Iris is actually build into the Rstudio envionment, you can just type in and it should work
Would you please share a link about how to deal with non parametric or skewed data and outliers? Thanks
I don't think there's a standard way to deal with skewness ot outliers without understand the nature of the data. Some required moving the outlier, some required transformation/normalization. One of the example I have talked about is the use of negative binomial model.in the. Gene expression in the Deseq2 program (you can check it out here th-cam.com/video/lJw6Ku_jQkM/w-d-xo.html)
Thanks dear for this informative video. I'm basic learner who want to do pca, correlation, and regression model with my ecological data set R. Can you help me?
Feel free to sent me a mail at liquidbrain.r@gmail.com
hello,could you please tell me how to do autoencoder anaysis for raster in rstudio?

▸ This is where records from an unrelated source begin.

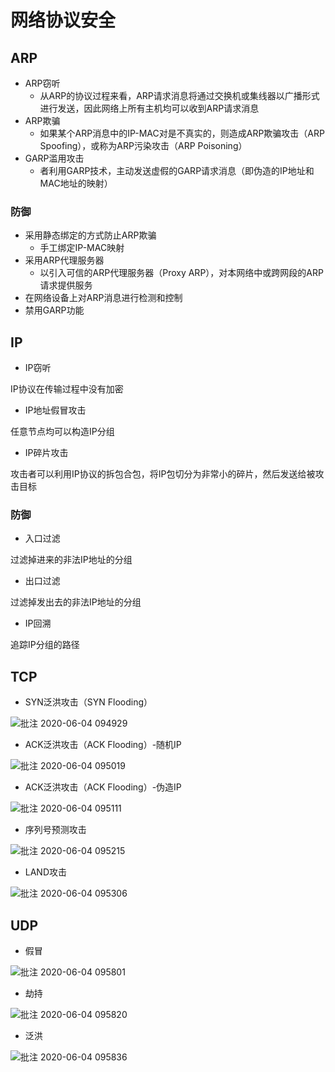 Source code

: # 网络协议安全

## ARP

- ARP窃听
  - 从ARP的协议过程来看，ARP请求消息将通过交换机或集线器以广播形式进行发送，因此网络上所有主机均可以收到ARP请求消息
- ARP欺骗
  - 如果某个ARP消息中的IP-MAC对是不真实的，则造成ARP欺骗攻击（ARP Spoofing），或称为ARP污染攻击（ARP Poisoning）
- GARP滥用攻击
  - 者利用GARP技术，主动发送虚假的GARP请求消息（即伪造的IP地址和MAC地址的映射）

### 防御

- 采用静态绑定的方式防止ARP欺骗
  - 手工绑定IP-MAC映射
- 采用ARP代理服务器
  - 以引入可信的ARP代理服务器（Proxy ARP），对本网络中或跨网段的ARP请求提供服务
- 在网络设备上对ARP消息进行检测和控制
- 禁用GARP功能

## IP

- IP窃听

IP协议在传输过程中没有加密

- IP地址假冒攻击

任意节点均可以构造IP分组

- IP碎片攻击

攻击者可以利用IP协议的拆包合包，将IP包切分为非常小的碎片，然后发送给被攻击目标

### 防御

- 入口过滤

过滤掉进来的非法IP地址的分组

- 出口过滤

过滤掉发出去的非法IP地址的分组

- IP回溯

追踪IP分组的路径

## TCP

- SYN泛洪攻击（SYN Flooding）

![批注 2020-06-04 094929](/assets/批注%202020-06-04%20094929.png)

- ACK泛洪攻击（ACK Flooding）-随机IP 

![批注 2020-06-04 095019](/assets/批注%202020-06-04%20095019.png)

- ACK泛洪攻击（ACK Flooding）-伪造IP

![批注 2020-06-04 095111](/assets/批注%202020-06-04%20095111.png)

- 序列号预测攻击

![批注 2020-06-04 095215](/assets/批注%202020-06-04%20095215.png)

- LAND攻击

![批注 2020-06-04 095306](/assets/批注%202020-06-04%20095306.png)

## UDP

- 假冒

![批注 2020-06-04 095801](/assets/批注%202020-06-04%20095801.png)

- 劫持

![批注 2020-06-04 095820](/assets/批注%202020-06-04%20095820.png)

- 泛洪

![批注 2020-06-04 095836](/assets/批注%202020-06-04%20095836.png)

how do I add my own data into R ?? I'm very new in this field pls help me :)
THANKS!!!
Good stuff
Around the 10:40 mark, you talk about the difference between r2 and p-values, but I think you make some minor mistake.
r2 value tells you what percentage of teh variation in y is explained by changes in x - i.e. how much of the variation is explained by the line. The p-value tells you whether the gradient of the line is significantly different from zero.
This said, your explanations of R are awesome - thank you!
It is a very good lecture, but, the demonstration is too fast to understand for biggners.